• _EXERCISE DIRECTIONS_
Every line below that includes the word "createPaypalExpressCheckoutApi" needs to be copied.

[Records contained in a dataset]
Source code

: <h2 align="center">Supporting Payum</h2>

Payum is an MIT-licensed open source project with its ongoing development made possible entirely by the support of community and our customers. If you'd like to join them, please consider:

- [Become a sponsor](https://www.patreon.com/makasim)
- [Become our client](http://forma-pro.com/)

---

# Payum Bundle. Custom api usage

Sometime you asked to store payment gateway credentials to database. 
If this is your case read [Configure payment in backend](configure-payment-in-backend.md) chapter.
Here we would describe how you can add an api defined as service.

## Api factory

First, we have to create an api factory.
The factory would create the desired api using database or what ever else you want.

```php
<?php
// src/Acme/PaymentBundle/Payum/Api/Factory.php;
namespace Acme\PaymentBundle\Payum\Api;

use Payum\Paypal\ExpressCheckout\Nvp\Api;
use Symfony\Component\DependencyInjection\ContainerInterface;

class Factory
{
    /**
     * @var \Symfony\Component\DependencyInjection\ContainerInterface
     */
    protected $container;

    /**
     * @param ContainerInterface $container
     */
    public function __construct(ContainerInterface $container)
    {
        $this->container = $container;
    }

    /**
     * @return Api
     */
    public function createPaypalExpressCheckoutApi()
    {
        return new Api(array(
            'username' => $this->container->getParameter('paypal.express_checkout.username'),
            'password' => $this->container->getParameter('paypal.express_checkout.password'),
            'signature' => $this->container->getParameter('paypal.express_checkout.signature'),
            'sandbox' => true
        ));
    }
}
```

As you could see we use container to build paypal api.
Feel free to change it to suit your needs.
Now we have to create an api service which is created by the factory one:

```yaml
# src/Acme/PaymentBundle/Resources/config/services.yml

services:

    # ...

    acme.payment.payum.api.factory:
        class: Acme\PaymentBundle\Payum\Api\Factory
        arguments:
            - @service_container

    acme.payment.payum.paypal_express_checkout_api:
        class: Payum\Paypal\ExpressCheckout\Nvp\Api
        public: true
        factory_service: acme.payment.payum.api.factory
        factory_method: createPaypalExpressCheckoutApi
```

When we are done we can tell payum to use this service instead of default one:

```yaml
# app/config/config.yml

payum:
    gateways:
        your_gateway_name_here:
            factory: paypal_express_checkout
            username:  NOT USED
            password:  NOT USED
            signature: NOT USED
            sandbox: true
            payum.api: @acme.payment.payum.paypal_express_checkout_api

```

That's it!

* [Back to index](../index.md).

• _EXERCISE RESULT_
    public function createPaypalExpressCheckoutApi()
        factory_method: createPaypalExpressCheckoutApi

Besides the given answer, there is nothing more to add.